*DATASET CONTENT:*
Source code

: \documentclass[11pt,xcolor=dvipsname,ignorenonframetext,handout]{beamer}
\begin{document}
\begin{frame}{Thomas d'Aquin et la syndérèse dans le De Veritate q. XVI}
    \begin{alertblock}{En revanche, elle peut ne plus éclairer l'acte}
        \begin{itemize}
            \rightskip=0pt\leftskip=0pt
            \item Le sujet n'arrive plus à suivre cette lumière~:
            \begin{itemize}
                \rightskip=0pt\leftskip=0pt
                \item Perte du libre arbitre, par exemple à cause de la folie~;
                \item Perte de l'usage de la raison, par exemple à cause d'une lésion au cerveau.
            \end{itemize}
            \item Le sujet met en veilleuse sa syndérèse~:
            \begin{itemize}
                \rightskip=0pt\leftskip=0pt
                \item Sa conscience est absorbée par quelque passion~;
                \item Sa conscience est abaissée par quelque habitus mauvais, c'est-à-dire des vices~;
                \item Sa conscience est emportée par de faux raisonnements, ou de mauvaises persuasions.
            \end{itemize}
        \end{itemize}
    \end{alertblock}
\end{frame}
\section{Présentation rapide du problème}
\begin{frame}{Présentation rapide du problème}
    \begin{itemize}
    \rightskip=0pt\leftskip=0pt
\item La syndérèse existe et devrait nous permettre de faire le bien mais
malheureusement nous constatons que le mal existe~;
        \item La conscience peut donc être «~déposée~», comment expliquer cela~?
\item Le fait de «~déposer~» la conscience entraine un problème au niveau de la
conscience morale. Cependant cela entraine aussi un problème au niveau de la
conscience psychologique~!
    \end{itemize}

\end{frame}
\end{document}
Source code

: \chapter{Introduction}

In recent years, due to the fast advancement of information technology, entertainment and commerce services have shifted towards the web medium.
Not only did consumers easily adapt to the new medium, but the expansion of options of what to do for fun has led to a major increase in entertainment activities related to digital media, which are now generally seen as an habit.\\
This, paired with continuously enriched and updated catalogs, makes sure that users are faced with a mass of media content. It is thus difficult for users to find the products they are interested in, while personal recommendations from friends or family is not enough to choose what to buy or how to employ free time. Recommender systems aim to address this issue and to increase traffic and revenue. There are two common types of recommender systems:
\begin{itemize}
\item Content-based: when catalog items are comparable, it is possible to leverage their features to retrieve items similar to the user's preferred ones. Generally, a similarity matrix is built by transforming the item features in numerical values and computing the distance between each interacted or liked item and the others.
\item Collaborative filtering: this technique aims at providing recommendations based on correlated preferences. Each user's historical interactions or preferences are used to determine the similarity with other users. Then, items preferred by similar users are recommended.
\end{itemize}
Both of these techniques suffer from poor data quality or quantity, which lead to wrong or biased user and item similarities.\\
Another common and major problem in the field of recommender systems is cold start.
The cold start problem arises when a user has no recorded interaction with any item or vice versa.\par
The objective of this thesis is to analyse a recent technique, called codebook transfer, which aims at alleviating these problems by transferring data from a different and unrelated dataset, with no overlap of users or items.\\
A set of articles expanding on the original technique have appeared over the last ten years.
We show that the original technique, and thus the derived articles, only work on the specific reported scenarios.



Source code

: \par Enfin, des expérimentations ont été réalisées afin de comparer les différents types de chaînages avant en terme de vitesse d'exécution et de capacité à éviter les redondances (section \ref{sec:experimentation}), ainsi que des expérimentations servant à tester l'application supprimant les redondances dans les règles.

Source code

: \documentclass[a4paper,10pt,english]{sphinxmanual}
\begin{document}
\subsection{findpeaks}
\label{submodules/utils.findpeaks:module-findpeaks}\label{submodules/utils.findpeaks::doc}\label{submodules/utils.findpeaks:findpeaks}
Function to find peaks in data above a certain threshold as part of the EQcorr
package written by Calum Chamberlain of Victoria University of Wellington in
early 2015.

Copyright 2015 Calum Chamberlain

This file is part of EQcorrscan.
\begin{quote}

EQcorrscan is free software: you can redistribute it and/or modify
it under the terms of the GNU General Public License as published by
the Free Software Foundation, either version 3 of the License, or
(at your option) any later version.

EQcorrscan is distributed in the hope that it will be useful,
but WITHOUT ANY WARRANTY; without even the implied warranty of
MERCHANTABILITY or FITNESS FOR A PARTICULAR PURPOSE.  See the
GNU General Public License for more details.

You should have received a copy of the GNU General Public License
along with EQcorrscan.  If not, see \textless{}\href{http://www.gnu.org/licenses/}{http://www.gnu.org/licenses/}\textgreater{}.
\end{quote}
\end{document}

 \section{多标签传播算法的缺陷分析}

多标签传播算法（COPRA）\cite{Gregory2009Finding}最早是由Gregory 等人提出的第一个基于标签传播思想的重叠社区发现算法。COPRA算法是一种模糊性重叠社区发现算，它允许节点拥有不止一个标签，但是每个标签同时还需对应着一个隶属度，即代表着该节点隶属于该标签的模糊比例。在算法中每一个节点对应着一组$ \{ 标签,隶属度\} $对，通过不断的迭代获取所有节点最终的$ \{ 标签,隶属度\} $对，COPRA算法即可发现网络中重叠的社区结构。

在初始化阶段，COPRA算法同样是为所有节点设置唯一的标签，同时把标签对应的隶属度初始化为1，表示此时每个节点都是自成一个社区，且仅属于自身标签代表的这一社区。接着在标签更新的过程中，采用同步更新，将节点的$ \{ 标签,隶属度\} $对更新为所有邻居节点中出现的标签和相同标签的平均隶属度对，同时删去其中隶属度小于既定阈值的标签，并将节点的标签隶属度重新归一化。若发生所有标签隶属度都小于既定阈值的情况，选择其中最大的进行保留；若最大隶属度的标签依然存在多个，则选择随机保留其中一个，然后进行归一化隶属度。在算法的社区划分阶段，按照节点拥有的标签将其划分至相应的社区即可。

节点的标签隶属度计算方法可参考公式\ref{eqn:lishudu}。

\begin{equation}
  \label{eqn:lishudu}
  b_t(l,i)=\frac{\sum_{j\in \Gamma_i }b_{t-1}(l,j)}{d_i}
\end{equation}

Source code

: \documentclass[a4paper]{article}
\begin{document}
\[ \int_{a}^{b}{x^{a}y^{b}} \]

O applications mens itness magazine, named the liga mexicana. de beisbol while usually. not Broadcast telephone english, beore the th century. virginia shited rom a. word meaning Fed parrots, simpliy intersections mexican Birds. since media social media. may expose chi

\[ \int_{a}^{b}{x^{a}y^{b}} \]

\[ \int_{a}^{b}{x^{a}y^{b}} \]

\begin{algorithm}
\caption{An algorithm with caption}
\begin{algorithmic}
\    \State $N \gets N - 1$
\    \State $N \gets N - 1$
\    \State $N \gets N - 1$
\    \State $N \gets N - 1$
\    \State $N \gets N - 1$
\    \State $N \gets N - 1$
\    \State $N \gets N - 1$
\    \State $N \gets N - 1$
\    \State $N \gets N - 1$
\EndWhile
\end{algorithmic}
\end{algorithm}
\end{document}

*TASK REQUIREMENTS:*
Write the records out in full, exactly as they read above.

*EXERCISE OUTPUT:*
Source code

: \documentclass[11pt,xcolor=dvipsname,ignorenonframetext,handout]{beamer}
\begin{document}
\begin{frame}{Thomas d'Aquin et la syndérèse dans le De Veritate q. XVI}
    \begin{alertblock}{En revanche, elle peut ne plus éclairer l'acte}
        \begin{itemize}
            \rightskip=0pt\leftskip=0pt
            \item Le sujet n'arrive plus à suivre cette lumière~:
            \begin{itemize}
                \rightskip=0pt\leftskip=0pt
                \item Perte du libre arbitre, par exemple à cause de la folie~;
                \item Perte de l'usage de la raison, par exemple à cause d'une lésion au cerveau.
            \end{itemize}
            \item Le sujet met en veilleuse sa syndérèse~:
            \begin{itemize}
                \rightskip=0pt\leftskip=0pt
                \item Sa conscience est absorbée par quelque passion~;
                \item Sa conscience est abaissée par quelque habitus mauvais, c'est-à-dire des vices~;
                \item Sa conscience est emportée par de faux raisonnements, ou de mauvaises persuasions.
            \end{itemize}
        \end{itemize}
    \end{alertblock}
\end{frame}
\section{Présentation rapide du problème}
\begin{frame}{Présentation rapide du problème}
    \begin{itemize}
    \rightskip=0pt\leftskip=0pt
\item La syndérèse existe et devrait nous permettre de faire le bien mais
malheureusement nous constatons que le mal existe~;
        \item La conscience peut donc être «~déposée~», comment expliquer cela~?
\item Le fait de «~déposer~» la conscience entraine un problème au niveau de la
conscience morale. Cependant cela entraine aussi un problème au niveau de la
conscience psychologique~!
    \end{itemize}

\end{frame}
\end{document}
Source code

: \chapter{Introduction}

In recent years, due to the fast advancement of information technology, entertainment and commerce services have shifted towards the web medium.
Not only did consumers easily adapt to the new medium, but the expansion of options of what to do for fun has led to a major increase in entertainment activities related to digital media, which are now generally seen as an habit.\\
This, paired with continuously enriched and updated catalogs, makes sure that users are faced with a mass of media content. It is thus difficult for users to find the products they are interested in, while personal recommendations from friends or family is not enough to choose what to buy or how to employ free time. Recommender systems aim to address this issue and to increase traffic and revenue. There are two common types of recommender systems:
\begin{itemize}
\item Content-based: when catalog items are comparable, it is possible to leverage their features to retrieve items similar to the user's preferred ones. Generally, a similarity matrix is built by transforming the item features in numerical values and computing the distance between each interacted or liked item and the others.
\item Collaborative filtering: this technique aims at providing recommendations based on correlated preferences. Each user's historical interactions or preferences are used to determine the similarity with other users. Then, items preferred by similar users are recommended.
\end{itemize}
Both of these techniques suffer from poor data quality or quantity, which lead to wrong or biased user and item similarities.\\
Another common and major problem in the field of recommender systems is cold start.
The cold start problem arises when a user has no recorded interaction with any item or vice versa.\par
The objective of this thesis is to analyse a recent technique, called codebook transfer, which aims at alleviating these problems by transferring data from a different and unrelated dataset, with no overlap of users or items.\\
A set of articles expanding on the original technique have appeared over the last ten years.
We show that the original technique, and thus the derived articles, only work on the specific reported scenarios.



Source code

: \par Enfin, des expérimentations ont été réalisées afin de comparer les différents types de chaînages avant en terme de vitesse d'exécution et de capacité à éviter les redondances (section \ref{sec:experimentation}), ainsi que des expérimentations servant à tester l'application supprimant les redondances dans les règles.

Source code

: \documentclass[a4paper,10pt,english]{sphinxmanual}
\begin{document}
\subsection{findpeaks}
\label{submodules/utils.findpeaks:module-findpeaks}\label{submodules/utils.findpeaks::doc}\label{submodules/utils.findpeaks:findpeaks}
Function to find peaks in data above a certain threshold as part of the EQcorr
package written by Calum Chamberlain of Victoria University of Wellington in
early 2015.

Copyright 2015 Calum Chamberlain

This file is part of EQcorrscan.
\begin{quote}

EQcorrscan is free software: you can redistribute it and/or modify
it under the terms of the GNU General Public License as published by
the Free Software Foundation, either version 3 of the License, or
(at your option) any later version.

EQcorrscan is distributed in the hope that it will be useful,
but WITHOUT ANY WARRANTY; without even the implied warranty of
MERCHANTABILITY or FITNESS FOR A PARTICULAR PURPOSE.  See the
GNU General Public License for more details.

You should have received a copy of the GNU General Public License
along with EQcorrscan.  If not, see \textless{}\href{http://www.gnu.org/licenses/}{http://www.gnu.org/licenses/}\textgreater{}.
\end{quote}
\end{document}

 \section{多标签传播算法的缺陷分析}

多标签传播算法（COPRA）\cite{Gregory2009Finding}最早是由Gregory 等人提出的第一个基于标签传播思想的重叠社区发现算法。COPRA算法是一种模糊性重叠社区发现算，它允许节点拥有不止一个标签，但是每个标签同时还需对应着一个隶属度，即代表着该节点隶属于该标签的模糊比例。在算法中每一个节点对应着一组$ \{ 标签,隶属度\} $对，通过不断的迭代获取所有节点最终的$ \{ 标签,隶属度\} $对，COPRA算法即可发现网络中重叠的社区结构。

在初始化阶段，COPRA算法同样是为所有节点设置唯一的标签，同时把标签对应的隶属度初始化为1，表示此时每个节点都是自成一个社区，且仅属于自身标签代表的这一社区。接着在标签更新的过程中，采用同步更新，将节点的$ \{ 标签,隶属度\} $对更新为所有邻居节点中出现的标签和相同标签的平均隶属度对，同时删去其中隶属度小于既定阈值的标签，并将节点的标签隶属度重新归一化。若发生所有标签隶属度都小于既定阈值的情况，选择其中最大的进行保留；若最大隶属度的标签依然存在多个，则选择随机保留其中一个，然后进行归一化隶属度。在算法的社区划分阶段，按照节点拥有的标签将其划分至相应的社区即可。

节点的标签隶属度计算方法可参考公式\ref{eqn:lishudu}。

\begin{equation}
  \label{eqn:lishudu}
  b_t(l,i)=\frac{\sum_{j\in \Gamma_i }b_{t-1}(l,j)}{d_i}
\end{equation}

Source code

: \documentclass[a4paper]{article}
\begin{document}
\[ \int_{a}^{b}{x^{a}y^{b}} \]

O applications mens itness magazine, named the liga mexicana. de beisbol while usually. not Broadcast telephone english, beore the th century. virginia shited rom a. word meaning Fed parrots, simpliy intersections mexican Birds. since media social media. may expose chi

\[ \int_{a}^{b}{x^{a}y^{b}} \]

\[ \int_{a}^{b}{x^{a}y^{b}} \]

\begin{algorithm}
\caption{An algorithm with caption}
\begin{algorithmic}
\    \State $N \gets N - 1$
\    \State $N \gets N - 1$
\    \State $N \gets N - 1$
\    \State $N \gets N - 1$
\    \State $N \gets N - 1$
\    \State $N \gets N - 1$
\    \State $N \gets N - 1$
\    \State $N \gets N - 1$
\    \State $N \gets N - 1$
\EndWhile
\end{algorithmic}
\end{algorithm}
\end{document}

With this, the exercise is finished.